• TRY IT: The lines from the start of the records through the one containing "- 100 GB outbound network bandwidth" are to be restated word for word; please include both ends.

• EXTRACTED DATA:
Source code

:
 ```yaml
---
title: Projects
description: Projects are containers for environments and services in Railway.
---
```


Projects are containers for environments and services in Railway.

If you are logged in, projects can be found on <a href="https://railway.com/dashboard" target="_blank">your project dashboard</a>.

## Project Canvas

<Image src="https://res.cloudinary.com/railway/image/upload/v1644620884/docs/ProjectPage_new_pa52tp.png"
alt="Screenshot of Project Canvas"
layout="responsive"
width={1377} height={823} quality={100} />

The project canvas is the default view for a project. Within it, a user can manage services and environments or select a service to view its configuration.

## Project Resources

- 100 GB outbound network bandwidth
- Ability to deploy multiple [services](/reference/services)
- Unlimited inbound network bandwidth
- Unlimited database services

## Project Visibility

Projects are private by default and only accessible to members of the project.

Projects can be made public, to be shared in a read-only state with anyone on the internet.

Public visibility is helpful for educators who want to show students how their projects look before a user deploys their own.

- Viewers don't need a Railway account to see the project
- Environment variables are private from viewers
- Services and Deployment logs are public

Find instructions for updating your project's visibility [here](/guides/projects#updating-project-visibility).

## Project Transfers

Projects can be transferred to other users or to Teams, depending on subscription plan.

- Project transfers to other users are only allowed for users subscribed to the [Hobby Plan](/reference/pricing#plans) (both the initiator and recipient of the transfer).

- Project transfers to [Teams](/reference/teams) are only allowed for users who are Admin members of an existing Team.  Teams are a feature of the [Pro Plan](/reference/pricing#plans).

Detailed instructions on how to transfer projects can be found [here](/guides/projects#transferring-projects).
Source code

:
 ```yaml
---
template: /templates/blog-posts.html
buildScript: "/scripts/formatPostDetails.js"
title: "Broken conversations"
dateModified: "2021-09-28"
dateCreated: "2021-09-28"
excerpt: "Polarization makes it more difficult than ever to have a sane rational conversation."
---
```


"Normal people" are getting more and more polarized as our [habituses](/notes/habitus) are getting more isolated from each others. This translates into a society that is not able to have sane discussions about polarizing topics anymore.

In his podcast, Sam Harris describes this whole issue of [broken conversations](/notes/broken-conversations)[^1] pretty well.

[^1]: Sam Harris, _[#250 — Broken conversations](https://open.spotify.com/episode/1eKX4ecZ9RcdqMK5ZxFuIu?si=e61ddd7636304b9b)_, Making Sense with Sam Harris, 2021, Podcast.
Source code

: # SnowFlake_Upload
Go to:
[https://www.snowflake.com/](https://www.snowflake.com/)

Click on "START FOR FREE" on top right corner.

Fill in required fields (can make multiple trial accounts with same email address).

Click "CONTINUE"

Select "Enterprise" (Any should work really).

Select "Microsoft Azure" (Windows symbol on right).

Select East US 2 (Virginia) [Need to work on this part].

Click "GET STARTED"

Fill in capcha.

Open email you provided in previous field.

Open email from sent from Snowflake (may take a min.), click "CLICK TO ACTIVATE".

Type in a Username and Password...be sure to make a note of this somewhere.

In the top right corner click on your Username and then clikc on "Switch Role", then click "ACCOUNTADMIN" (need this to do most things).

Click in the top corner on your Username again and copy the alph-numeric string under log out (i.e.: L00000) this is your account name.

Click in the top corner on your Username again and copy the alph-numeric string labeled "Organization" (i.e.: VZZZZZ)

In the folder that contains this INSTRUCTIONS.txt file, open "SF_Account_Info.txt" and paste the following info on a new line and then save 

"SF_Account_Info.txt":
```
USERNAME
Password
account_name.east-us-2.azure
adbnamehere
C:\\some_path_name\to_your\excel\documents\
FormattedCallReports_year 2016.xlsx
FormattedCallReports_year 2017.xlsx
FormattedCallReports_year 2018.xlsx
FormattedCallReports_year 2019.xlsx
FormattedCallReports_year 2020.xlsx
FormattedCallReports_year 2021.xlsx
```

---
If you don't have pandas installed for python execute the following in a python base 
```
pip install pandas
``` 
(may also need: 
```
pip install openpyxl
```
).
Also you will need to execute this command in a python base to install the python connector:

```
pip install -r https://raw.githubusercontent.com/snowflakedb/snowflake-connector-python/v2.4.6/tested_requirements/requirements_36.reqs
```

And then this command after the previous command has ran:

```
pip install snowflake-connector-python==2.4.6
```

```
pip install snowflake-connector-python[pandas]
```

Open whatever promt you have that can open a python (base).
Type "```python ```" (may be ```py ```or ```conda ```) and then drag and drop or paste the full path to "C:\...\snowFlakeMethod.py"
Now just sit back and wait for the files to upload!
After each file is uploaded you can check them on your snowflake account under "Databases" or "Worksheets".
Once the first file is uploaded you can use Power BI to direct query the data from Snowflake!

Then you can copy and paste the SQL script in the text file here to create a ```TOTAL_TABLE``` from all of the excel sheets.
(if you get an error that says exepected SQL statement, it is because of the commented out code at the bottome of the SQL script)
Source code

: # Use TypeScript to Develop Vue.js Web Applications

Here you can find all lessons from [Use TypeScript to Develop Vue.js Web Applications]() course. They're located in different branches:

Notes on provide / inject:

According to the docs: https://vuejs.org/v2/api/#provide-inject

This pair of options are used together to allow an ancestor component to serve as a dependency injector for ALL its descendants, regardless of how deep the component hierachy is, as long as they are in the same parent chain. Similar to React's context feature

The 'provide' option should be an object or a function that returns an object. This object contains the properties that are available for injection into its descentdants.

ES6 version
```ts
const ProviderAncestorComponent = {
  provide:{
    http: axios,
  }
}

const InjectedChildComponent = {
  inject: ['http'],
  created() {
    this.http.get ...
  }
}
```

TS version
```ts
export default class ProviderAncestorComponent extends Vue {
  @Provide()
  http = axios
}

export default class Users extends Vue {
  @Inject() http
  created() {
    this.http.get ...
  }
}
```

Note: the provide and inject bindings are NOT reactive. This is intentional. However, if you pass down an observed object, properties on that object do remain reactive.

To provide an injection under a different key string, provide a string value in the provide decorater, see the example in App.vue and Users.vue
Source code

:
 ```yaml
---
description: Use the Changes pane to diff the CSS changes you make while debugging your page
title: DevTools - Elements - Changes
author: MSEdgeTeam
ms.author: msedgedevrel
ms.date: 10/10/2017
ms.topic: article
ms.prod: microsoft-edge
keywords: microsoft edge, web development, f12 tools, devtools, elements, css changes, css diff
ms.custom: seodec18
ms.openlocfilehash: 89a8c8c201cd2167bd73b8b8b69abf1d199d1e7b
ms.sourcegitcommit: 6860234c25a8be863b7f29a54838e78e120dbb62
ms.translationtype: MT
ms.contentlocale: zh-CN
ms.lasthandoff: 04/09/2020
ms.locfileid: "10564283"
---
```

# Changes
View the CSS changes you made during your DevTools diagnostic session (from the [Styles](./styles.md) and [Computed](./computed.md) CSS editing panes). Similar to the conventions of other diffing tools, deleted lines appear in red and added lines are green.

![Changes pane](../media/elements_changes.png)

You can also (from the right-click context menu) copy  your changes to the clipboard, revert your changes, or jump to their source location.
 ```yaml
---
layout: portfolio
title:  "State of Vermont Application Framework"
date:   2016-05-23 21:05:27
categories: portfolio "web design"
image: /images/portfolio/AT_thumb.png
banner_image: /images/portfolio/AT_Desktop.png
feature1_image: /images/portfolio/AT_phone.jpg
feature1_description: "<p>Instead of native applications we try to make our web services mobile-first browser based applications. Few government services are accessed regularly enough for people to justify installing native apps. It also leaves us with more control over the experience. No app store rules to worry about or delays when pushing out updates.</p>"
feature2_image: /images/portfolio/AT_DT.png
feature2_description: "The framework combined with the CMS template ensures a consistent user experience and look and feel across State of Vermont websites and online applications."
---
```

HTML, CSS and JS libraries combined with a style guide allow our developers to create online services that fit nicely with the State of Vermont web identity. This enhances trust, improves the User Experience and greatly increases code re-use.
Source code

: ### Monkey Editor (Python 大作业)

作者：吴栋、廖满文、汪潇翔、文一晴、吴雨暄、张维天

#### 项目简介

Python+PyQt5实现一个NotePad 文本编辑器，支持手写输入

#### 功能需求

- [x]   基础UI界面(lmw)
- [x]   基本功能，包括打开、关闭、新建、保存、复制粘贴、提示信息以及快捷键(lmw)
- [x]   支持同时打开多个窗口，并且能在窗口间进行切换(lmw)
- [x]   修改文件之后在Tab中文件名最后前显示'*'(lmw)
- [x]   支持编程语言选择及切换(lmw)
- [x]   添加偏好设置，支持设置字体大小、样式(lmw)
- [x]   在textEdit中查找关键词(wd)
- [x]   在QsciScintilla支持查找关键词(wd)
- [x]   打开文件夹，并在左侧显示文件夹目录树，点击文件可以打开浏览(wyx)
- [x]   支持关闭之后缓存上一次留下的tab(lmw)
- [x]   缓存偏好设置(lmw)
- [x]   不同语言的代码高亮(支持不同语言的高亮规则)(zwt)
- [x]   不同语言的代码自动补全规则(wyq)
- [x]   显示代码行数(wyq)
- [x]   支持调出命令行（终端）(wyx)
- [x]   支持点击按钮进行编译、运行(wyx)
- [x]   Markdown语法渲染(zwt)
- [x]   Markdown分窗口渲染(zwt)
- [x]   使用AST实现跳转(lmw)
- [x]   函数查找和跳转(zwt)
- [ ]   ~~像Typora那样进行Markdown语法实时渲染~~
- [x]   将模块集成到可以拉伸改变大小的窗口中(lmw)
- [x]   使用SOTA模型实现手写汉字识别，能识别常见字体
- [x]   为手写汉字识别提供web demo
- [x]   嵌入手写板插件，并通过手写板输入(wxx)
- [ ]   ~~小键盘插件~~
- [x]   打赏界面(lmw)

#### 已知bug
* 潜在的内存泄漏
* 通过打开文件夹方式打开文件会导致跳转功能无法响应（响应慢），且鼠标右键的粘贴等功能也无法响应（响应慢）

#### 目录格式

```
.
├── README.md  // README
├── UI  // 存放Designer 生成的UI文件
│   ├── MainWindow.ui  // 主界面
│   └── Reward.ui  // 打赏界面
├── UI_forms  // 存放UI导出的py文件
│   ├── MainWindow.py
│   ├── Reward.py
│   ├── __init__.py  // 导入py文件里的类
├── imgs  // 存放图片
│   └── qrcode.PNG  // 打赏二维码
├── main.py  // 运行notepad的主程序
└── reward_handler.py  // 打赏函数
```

• ANSWER TO THE PROBLEM:
Source code

:
 ```yaml
---
title: Projects
description: Projects are containers for environments and services in Railway.
---
```


Projects are containers for environments and services in Railway.

If you are logged in, projects can be found on <a href="https://railway.com/dashboard" target="_blank">your project dashboard</a>.

## Project Canvas

<Image src="https://res.cloudinary.com/railway/image/upload/v1644620884/docs/ProjectPage_new_pa52tp.png"
alt="Screenshot of Project Canvas"
layout="responsive"
width={1377} height={823} quality={100} />

The project canvas is the default view for a project. Within it, a user can manage services and environments or select a service to view its configuration.

## Project Resources

- 100 GB outbound network bandwidth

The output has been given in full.